At the ACF (Anti-Corruption Foundation), we decided to stop getting annoyed every time we hear that “the Zenit Arena stadium cost 43 billion rubles” and settle the matter once and for all.
Friends, it does not cost 43 billion rubles. That figure comes from St. Petersburg Vice Governor Albin, who said that “the stadium cost approximately 43 billion.”
I don’t understand what “approximately” is supposed to mean for a large, expensive facility built with public money. So we simply added up all the state contracts related to Zenit Arena.
That gives us the minimum cost of the project—the amount that went through the public procurement system: 48,217,681,401.68 rubles.
Forty-eight billion. And, I repeat, that is the minimum estimate. As the table shows, we used not the contract totals but the money actually disbursed. And in cases where the information is missing, we did not count those amounts at all, even though they were quite likely spent.

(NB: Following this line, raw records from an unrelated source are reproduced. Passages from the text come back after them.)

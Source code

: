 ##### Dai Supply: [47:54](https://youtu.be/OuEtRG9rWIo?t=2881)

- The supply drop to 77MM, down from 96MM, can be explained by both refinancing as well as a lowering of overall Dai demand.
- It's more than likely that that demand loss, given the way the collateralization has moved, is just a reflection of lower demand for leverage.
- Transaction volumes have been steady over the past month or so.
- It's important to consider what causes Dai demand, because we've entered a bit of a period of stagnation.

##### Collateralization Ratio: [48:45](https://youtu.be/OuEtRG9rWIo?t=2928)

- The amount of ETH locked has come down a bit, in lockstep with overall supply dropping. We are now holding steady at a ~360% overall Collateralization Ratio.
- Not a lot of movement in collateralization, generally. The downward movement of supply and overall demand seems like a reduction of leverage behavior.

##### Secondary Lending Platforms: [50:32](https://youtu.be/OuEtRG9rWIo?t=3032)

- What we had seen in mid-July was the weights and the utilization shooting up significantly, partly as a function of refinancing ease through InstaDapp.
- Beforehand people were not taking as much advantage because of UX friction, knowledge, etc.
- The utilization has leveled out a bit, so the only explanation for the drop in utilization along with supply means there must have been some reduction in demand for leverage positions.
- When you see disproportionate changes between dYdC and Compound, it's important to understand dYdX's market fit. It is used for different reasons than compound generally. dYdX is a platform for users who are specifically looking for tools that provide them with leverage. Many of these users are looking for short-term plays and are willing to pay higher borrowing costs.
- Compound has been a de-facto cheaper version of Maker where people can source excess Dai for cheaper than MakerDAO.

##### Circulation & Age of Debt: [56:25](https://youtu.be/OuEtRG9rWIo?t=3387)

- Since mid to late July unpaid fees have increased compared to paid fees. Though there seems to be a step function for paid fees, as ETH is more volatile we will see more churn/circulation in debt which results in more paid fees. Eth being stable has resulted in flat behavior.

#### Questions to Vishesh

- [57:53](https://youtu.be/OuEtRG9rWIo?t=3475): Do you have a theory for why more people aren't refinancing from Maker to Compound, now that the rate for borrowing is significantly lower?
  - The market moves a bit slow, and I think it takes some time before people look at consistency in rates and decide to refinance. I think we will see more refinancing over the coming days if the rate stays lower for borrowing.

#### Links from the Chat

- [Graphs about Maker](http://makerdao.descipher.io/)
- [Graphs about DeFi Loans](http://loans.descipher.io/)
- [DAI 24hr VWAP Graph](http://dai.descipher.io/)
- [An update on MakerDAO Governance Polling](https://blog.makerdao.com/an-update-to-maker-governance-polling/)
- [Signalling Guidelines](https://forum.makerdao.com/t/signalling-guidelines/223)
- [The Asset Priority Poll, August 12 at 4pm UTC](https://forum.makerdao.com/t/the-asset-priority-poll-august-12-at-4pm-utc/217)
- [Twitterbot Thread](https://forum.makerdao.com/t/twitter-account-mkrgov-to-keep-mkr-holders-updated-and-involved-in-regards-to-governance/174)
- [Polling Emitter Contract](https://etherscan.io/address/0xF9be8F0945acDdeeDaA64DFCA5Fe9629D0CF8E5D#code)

For example, just this month Zenit Arena was allocated another 1.6 billion rubles, but there is no payment data yet, so we are not adding that amount for now. Still, it is clear that in a couple of months another 1.6 billion can be added to the “48 billion” price tag.
So the sense of inner dissonance we feel when looking at these sums and at what was presented to us last Saturday should be even stronger.
That’s what I talk about in my new video.

Zenit Arena really does show us the organizational and technological ceiling of Putin’s system. Vast sums allocated on demand. Personal attention and oversight from the president. One of the country’s most important construction projects.
And after several years and repeated missed construction deadlines, what they show us is workers dragging polyethylene onto the “ultramodern retractable roof” so rainwater will not leak onto the pitch.
So what can be said about genuinely complex projects? We have no chance of seeing any nano-biotechnology or quantum computers. Building stadiums without stealing 50% of the allocated funds sits at the very bottom of the pyramid of a state’s capacity for breakthrough technological projects.
There is a direct connection between the polyethylene on the roof of Zenit Arena and “Rogozin’s robot” running on Wi-Fi. This is the system’s ceiling.
To make anything better, you have to steal less.